Parabéns pelo artigo. De uma lucidez que nos faz crer que ainda é possível chegarmos a um denominador próximo ao comum, se não a ele.
Texto importante, realista, contemporâneo e audaz, diante de uma certa hegemonia do pensamento de esquerda em vigor e senil. Faz tempo que defino essa mesma esquerda como caricata, clichê.
“Doença senil do esquerdismo” é uma boa para rotular políticas que partes da chamada “esquerda” ainda defendem. Que nos perdoem os velhinhos, pois só alguns dos velhinhos ainda defenderam ou continuam defendendo teses assim por nostalgia, enquanto os jovens que defendem ideias desse tipo só o fazem por pura ignorância, ainda que imaginem que o façam por generosidade.
Um artigo consistente e corajoso. Parabéns.

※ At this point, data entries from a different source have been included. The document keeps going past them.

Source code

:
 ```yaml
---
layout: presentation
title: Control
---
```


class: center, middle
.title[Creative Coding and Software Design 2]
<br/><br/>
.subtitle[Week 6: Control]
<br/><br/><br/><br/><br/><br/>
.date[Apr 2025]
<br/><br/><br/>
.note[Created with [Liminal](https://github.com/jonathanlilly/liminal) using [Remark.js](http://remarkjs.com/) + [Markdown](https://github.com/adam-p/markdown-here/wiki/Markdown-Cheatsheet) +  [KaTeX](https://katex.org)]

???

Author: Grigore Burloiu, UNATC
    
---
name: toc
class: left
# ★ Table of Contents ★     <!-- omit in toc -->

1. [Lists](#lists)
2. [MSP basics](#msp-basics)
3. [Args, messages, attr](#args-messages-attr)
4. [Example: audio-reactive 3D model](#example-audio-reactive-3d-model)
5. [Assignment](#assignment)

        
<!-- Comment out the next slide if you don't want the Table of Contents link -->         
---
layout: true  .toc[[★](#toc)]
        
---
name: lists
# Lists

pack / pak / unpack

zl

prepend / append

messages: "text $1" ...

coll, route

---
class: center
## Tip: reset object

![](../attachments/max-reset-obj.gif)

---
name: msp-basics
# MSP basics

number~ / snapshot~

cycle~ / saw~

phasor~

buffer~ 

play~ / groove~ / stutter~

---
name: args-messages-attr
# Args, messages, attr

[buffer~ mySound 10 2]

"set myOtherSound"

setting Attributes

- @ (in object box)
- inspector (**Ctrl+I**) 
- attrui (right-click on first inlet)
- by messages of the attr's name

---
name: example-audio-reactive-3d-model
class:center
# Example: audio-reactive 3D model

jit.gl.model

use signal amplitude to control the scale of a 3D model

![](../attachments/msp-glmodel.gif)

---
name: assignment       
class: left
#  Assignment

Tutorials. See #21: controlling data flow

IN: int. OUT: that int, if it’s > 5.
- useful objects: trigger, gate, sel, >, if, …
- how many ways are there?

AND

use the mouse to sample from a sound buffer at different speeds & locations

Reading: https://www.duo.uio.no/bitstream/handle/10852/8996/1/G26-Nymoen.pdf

Parabéns, Sérgio. Artigo lúcido. Talvez coubesse menção, em algum momento, ao meio ambiente.
Ótimo artigo. Mas a pergunta que não quer calar: Como efetivar essas mudanças profundas nas ações do Estado, com um Parlamento conservador, oligárquico e fisiológico, dentro de um modelo político que estrangula o Executivo e ameaça o Judiciário ? Reforma política JÁ.
Perfeito, elegante… Um artigo forte e esclarecedor. Parabéns.